Data under study Start Marker
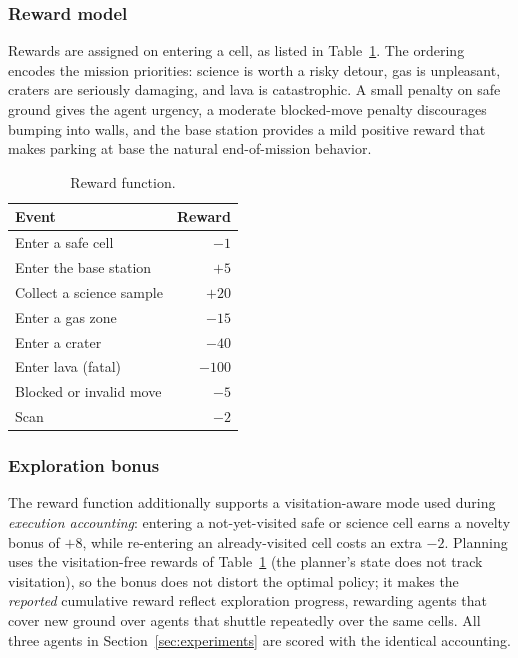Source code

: \documentclass[conference]{IEEEtran}
\begin{document}
\subsubsection{Reward model} Rewards are assigned on entering a cell, as listed in Table~\ref{tab:rewards}. The ordering encodes the mission priorities: science is worth a risky detour, gas is unpleasant, craters are seriously damaging, and lava is catastrophic. A small penalty on safe ground gives the agent urgency, a moderate blocked-move penalty discourages bumping into walls, and the base station provides a mild positive reward that makes parking at base the natural end-of-mission behavior.

\begin{table}[t]
  \caption{Reward function.}
  \label{tab:rewards}
  \centering
  \begin{tabular}{lr}
    \toprule
    Event & Reward \\
    \midrule
    Enter a safe cell        & $-1$   \\
    Enter the base station   & $+5$   \\
    Collect a science sample & $+20$  \\
    Enter a gas zone         & $-15$  \\
    Enter a crater           & $-40$  \\
    Enter lava (fatal)       & $-100$ \\
    Blocked or invalid move  & $-5$   \\
    Scan                     & $-2$   \\
    \bottomrule
  \end{tabular}
\end{table}

\subsubsection{Exploration bonus} The reward function additionally supports a visitation-aware mode used during \emph{execution accounting}: entering a not-yet-visited safe or science cell earns a novelty bonus of $+8$, while re-entering an already-visited cell costs an extra $-2$. Planning uses the visitation-free rewards of Table~\ref{tab:rewards} (the planner's state does not track visitation), so the bonus does not distort the optimal policy; it makes the \emph{reported} cumulative reward reflect exploration progress, rewarding agents that cover new ground over agents that shuttle repeatedly over the same cells. All three agents in Section~\ref{sec:experiments} are scored with the identical accounting.
\end{document}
Data under study End Marker
> _Assignment_: Return the material exactly as given, apart from the pictures.

> _Exercise result_:
Source code

: \documentclass[conference]{IEEEtran}
\begin{document}
\subsubsection{Reward model} Rewards are assigned on entering a cell, as listed in Table~\ref{tab:rewards}. The ordering encodes the mission priorities: science is worth a risky detour, gas is unpleasant, craters are seriously damaging, and lava is catastrophic. A small penalty on safe ground gives the agent urgency, a moderate blocked-move penalty discourages bumping into walls, and the base station provides a mild positive reward that makes parking at base the natural end-of-mission behavior.

\begin{table}[t]
  \caption{Reward function.}
  \label{tab:rewards}
  \centering
  \begin{tabular}{lr}
    \toprule
    Event & Reward \\
    \midrule
    Enter a safe cell        & $-1$   \\
    Enter the base station   & $+5$   \\
    Collect a science sample & $+20$  \\
    Enter a gas zone         & $-15$  \\
    Enter a crater           & $-40$  \\
    Enter lava (fatal)       & $-100$ \\
    Blocked or invalid move  & $-5$   \\
    Scan                     & $-2$   \\
    \bottomrule
  \end{tabular}
\end{table}

\subsubsection{Exploration bonus} The reward function additionally supports a visitation-aware mode used during \emph{execution accounting}: entering a not-yet-visited safe or science cell earns a novelty bonus of $+8$, while re-entering an already-visited cell costs an extra $-2$. Planning uses the visitation-free rewards of Table~\ref{tab:rewards} (the planner's state does not track visitation), so the bonus does not distort the optimal policy; it makes the \emph{reported} cumulative reward reflect exploration progress, rewarding agents that cover new ground over agents that shuttle repeatedly over the same cells. All three agents in Section~\ref{sec:experiments} are scored with the identical accounting.
\end{document}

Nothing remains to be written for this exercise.